Records from a data collection:
*** Block opens ***

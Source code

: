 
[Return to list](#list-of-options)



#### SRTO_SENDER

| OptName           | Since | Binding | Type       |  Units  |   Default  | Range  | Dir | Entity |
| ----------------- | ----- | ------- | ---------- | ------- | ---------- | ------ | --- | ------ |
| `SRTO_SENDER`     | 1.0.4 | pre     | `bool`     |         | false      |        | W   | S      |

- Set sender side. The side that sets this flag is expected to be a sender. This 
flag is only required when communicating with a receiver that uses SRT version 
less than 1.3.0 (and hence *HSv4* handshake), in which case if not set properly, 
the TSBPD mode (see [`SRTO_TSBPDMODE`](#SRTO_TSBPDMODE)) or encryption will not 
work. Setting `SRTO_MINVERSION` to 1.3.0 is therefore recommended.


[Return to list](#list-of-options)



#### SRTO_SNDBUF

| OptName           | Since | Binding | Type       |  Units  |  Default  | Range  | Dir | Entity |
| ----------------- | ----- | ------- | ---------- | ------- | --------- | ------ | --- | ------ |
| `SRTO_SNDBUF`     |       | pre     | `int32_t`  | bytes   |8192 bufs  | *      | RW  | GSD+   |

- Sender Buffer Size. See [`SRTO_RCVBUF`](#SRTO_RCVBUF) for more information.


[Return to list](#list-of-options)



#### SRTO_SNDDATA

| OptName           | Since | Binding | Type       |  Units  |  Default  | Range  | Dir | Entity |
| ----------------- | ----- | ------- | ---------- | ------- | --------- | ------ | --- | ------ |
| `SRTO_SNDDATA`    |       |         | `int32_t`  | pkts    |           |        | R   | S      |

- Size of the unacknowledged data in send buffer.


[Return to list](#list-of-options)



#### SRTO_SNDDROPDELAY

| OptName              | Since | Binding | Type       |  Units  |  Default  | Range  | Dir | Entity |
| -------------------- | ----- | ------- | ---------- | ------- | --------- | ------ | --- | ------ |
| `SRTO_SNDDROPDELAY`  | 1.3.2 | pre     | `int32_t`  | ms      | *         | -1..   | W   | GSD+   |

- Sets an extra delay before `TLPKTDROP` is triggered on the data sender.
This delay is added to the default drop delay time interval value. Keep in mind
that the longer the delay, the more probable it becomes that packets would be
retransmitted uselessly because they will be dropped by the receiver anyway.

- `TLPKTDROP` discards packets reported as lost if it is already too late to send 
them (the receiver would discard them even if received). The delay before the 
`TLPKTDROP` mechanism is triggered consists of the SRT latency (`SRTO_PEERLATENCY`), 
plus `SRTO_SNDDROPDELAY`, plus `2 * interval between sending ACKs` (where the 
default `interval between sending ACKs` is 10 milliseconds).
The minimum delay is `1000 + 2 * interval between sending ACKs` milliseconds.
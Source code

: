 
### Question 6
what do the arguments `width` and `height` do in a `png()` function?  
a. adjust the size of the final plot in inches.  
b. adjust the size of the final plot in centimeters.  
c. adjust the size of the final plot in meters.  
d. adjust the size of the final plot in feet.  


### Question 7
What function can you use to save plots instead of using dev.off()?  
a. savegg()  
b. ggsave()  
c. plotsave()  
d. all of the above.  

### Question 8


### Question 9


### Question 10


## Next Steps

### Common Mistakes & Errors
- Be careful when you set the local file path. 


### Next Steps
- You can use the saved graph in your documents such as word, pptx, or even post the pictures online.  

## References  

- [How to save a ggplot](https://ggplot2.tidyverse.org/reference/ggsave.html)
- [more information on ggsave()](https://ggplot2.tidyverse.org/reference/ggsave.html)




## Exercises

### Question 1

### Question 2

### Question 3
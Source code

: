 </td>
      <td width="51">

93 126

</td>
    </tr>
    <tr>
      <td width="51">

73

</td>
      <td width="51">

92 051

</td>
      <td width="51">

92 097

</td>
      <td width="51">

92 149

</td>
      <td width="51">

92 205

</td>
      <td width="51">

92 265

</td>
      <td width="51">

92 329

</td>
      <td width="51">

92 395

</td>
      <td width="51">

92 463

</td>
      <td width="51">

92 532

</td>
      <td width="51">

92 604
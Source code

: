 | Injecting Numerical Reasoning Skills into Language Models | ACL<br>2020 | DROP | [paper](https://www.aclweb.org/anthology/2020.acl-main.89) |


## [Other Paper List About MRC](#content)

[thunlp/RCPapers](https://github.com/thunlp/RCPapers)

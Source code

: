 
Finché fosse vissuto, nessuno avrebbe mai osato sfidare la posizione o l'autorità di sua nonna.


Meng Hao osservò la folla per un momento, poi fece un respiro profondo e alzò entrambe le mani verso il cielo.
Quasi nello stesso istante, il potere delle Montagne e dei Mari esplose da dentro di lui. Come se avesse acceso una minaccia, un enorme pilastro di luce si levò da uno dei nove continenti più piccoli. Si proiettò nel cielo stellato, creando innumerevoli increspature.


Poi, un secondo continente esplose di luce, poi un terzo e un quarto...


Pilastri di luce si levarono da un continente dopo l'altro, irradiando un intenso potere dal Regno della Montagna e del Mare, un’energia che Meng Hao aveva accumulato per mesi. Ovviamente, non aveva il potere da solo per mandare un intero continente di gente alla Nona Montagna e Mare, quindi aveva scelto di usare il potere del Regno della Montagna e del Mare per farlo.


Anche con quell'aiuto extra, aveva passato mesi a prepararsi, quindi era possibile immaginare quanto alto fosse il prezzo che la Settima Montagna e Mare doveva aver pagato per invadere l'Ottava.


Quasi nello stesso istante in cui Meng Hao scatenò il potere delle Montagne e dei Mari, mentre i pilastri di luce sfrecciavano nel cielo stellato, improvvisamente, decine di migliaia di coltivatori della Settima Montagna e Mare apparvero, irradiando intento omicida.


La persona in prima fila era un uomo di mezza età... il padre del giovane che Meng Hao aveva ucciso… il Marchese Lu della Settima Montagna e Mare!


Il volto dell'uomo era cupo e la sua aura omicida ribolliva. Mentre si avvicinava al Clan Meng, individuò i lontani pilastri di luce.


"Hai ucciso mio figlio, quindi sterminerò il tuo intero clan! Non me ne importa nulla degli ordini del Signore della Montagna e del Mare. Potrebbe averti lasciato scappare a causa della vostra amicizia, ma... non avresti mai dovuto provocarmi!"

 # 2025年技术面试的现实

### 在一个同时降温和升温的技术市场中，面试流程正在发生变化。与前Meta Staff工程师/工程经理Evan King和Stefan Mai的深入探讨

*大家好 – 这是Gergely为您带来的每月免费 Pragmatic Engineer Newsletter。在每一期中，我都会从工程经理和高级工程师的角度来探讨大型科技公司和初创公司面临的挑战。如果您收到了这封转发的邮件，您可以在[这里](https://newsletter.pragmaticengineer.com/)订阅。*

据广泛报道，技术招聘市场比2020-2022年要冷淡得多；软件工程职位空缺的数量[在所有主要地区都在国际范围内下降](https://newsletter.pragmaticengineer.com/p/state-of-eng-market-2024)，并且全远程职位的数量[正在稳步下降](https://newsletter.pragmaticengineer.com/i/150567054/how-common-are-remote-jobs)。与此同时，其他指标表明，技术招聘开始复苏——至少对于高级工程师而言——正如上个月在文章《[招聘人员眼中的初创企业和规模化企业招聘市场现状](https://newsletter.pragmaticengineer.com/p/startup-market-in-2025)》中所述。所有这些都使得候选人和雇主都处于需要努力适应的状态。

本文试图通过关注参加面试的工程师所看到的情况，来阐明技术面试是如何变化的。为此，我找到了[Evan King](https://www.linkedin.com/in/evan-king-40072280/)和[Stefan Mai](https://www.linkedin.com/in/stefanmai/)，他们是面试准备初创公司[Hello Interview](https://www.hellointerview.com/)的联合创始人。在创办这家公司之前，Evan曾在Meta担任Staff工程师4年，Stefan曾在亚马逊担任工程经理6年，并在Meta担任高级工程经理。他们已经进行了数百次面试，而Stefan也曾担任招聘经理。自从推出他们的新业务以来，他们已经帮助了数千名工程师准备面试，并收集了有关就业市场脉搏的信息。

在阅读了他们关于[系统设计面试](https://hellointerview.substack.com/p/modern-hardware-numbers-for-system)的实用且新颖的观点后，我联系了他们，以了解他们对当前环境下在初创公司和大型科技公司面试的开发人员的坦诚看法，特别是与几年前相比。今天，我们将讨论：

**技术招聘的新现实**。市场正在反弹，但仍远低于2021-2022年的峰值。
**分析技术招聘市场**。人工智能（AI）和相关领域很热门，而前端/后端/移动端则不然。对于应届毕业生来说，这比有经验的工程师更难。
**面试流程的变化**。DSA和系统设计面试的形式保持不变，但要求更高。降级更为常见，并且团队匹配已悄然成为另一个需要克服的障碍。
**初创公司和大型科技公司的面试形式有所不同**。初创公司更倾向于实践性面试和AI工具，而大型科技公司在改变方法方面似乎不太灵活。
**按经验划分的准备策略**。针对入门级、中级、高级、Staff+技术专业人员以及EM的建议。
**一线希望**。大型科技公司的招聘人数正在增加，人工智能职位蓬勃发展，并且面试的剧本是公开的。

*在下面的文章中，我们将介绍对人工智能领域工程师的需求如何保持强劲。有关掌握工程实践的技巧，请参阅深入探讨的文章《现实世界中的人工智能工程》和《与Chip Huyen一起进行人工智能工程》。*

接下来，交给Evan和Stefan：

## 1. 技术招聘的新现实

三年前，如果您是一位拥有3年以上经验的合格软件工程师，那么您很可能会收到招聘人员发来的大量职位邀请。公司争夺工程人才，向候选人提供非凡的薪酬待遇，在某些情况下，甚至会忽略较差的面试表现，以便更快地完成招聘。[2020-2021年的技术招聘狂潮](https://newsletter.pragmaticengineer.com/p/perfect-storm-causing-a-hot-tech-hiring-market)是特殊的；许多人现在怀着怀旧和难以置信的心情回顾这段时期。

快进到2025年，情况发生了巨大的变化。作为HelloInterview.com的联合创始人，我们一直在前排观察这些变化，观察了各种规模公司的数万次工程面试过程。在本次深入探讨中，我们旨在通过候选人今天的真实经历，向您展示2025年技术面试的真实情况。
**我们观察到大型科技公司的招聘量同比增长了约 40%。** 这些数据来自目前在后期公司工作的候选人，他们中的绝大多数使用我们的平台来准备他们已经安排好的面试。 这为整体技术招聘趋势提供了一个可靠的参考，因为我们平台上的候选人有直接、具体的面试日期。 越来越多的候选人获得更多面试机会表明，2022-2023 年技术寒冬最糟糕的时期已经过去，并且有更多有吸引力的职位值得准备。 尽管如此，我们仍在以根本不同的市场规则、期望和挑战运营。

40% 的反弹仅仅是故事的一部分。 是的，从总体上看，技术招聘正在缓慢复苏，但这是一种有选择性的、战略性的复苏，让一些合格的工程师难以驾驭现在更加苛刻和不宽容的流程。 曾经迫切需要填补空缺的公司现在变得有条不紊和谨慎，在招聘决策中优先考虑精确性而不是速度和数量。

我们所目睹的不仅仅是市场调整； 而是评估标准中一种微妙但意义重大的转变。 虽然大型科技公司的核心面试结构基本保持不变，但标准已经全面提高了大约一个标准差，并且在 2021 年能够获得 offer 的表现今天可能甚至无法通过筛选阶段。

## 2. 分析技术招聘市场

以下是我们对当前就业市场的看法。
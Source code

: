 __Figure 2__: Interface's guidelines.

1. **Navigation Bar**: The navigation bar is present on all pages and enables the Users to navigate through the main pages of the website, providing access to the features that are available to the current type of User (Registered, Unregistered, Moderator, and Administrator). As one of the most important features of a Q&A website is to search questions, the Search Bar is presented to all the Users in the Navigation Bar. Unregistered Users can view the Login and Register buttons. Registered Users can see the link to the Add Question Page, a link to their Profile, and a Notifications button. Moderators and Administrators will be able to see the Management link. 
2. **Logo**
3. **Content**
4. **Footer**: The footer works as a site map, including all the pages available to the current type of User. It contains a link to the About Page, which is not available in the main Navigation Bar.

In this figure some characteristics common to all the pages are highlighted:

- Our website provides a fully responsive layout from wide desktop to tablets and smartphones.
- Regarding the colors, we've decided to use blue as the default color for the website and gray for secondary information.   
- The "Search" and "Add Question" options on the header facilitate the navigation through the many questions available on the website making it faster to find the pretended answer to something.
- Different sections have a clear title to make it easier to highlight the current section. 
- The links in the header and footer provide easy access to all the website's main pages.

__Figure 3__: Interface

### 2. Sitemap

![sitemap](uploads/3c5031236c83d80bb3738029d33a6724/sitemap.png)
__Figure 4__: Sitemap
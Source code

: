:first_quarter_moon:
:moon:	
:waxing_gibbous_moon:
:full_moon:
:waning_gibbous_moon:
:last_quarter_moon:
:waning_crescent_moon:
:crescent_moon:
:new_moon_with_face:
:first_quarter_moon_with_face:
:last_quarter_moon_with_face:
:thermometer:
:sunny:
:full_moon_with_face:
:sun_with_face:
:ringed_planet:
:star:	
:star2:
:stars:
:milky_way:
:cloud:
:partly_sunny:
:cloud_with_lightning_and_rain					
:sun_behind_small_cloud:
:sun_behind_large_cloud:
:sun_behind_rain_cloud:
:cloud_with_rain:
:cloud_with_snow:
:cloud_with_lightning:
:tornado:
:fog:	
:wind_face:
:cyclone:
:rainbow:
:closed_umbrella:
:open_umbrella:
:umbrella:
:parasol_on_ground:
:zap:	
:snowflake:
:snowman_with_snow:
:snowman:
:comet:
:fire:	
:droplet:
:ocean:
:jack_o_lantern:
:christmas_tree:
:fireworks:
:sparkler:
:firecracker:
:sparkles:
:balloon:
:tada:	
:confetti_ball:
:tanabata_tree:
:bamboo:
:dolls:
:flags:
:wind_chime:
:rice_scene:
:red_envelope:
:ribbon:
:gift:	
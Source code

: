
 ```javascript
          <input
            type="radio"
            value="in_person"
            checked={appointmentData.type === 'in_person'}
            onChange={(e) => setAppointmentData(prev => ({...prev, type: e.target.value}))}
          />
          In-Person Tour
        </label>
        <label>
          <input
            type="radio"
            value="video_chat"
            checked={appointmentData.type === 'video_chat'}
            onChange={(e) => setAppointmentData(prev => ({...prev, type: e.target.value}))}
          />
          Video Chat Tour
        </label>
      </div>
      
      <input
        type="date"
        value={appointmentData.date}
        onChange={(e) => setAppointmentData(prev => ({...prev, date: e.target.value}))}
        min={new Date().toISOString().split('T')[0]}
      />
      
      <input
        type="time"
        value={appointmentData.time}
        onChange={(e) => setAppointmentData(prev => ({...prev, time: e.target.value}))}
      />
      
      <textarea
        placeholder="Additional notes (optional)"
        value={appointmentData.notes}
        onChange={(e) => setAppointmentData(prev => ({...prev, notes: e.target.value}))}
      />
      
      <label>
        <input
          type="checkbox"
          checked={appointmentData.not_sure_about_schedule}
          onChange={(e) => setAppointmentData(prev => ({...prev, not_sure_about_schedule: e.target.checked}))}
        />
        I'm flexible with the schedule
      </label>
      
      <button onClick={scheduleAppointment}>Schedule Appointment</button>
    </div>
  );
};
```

*** Block closes ***

▶ _TASK DIRECTIONS_: Report all lines of the data above that include the string "will".

▶ _OUTPUT_:
the TSBPD mode (see [`SRTO_TSBPDMODE`](#SRTO_TSBPDMODE)) or encryption will not 
retransmitted uselessly because they will be dropped by the receiver anyway.
1. **Navigation Bar**: The navigation bar is present on all pages and enables the Users to navigate through the main pages of the website, providing access to the features that are available to the current type of User (Registered, Unregistered, Moderator, and Administrator). As one of the most important features of a Q&A website is to search questions, the Search Bar is presented to all the Users in the Navigation Bar. Unregistered Users can view the Login and Register buttons. Registered Users can see the link to the Add Question Page, a link to their Profile, and a Notifications button. Moderators and Administrators will be able to see the Management link. 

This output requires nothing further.